Gorsuch Very Active in First Day on the Supreme Court
It looks like Neil Gorsuch has had no trouble adapting to life as a Supreme Court justice.
Breaking from the mold of many of his predecessors, Gorsuch was very active in his first day hearing oral arguments and asked many questions of the attorneys. This is a stark departure from many of the other justices in their early days — or even of many of the other seasoned justices who still ask very few questions.
Some, like Ginsburg, appear to be asleep more than they are awake.
But not Gorsuch. He was described as energetic and “upbeat” in his first day on the Court.
Oh, and he already has his office fully decorated and ready to go!

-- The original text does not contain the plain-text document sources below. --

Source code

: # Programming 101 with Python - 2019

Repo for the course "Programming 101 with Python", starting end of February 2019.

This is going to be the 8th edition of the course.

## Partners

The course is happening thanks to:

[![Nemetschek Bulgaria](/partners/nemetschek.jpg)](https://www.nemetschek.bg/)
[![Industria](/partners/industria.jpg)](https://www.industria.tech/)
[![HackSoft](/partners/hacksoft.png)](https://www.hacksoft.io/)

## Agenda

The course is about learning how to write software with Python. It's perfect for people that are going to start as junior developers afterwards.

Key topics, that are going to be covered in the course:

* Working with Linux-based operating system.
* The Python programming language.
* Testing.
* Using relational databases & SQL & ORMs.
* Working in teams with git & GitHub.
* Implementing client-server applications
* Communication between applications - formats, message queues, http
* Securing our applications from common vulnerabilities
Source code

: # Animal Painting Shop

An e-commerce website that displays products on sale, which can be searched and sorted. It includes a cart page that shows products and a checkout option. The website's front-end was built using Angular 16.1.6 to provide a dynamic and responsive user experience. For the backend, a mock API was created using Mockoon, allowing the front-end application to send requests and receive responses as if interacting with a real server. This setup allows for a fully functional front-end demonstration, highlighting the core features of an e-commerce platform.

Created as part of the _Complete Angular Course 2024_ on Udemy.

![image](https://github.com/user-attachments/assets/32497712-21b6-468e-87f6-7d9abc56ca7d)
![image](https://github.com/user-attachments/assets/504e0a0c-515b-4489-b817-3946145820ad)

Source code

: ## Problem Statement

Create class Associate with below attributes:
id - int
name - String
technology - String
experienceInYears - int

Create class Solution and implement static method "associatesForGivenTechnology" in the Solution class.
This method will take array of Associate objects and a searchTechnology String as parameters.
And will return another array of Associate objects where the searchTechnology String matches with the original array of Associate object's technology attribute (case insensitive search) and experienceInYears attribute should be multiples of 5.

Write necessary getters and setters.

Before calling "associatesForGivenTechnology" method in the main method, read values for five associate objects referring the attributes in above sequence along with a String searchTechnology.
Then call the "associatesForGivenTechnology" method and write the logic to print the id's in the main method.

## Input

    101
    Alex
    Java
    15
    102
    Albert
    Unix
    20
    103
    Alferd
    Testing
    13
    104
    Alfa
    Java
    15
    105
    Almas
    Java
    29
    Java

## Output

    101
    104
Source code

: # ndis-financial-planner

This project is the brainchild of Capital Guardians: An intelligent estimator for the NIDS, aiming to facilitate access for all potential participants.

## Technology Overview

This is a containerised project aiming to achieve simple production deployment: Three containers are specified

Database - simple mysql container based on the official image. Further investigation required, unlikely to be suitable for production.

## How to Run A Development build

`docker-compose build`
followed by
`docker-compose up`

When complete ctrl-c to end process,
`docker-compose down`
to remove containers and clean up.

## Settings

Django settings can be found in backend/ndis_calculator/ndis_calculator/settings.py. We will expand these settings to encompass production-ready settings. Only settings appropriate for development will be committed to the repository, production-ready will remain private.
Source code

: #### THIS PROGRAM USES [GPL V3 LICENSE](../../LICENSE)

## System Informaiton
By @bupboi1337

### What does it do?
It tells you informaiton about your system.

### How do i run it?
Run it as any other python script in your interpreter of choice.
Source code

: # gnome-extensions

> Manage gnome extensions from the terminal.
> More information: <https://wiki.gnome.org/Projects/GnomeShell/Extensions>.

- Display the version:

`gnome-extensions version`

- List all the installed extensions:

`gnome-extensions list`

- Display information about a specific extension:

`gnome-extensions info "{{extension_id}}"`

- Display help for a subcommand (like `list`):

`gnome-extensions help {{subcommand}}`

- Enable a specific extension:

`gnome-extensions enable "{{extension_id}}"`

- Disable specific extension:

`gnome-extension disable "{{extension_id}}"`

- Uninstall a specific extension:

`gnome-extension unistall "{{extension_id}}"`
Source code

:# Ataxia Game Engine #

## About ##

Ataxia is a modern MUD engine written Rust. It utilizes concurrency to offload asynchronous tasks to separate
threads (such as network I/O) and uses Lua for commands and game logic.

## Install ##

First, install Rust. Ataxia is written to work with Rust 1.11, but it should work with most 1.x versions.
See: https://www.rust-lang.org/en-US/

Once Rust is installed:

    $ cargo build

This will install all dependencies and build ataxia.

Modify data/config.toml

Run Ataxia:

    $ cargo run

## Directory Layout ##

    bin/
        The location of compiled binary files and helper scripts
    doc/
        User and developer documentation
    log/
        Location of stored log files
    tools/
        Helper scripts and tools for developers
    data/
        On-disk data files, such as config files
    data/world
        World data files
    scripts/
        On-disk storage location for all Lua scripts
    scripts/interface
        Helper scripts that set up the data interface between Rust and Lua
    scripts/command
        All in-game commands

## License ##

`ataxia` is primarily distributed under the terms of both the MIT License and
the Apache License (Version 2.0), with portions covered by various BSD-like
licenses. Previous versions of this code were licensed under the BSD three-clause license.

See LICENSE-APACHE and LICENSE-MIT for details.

The man wastes no time!
Here’s more of the story, from our friends over at Fox News:
An upbeat Justice Neil Gorsuch wasted little time getting to work in his first public session Monday as the 113th member of the Supreme Court.
Sitting at the far right end of the nine-member bench, Gorsuch spent the morning hearing three oral arguments, each lasting about an hour. In his first case, considering a federal workplace discrimination claim, the newest justice was among the most active of questioners — unusual for the court “rookie.”
At the start of the morning session, Chief Justice John Roberts publicly acknowledged his new colleague in the crowded courtroom, wishing him a “long and happy career in our common calling.”
Gorsuch responded by thanking the other justices for giving him a “warm welcome.”
The 49-year-old Colorado native paid close attention to the arguments, sitting straight up and resting his hand occasionally on his chin.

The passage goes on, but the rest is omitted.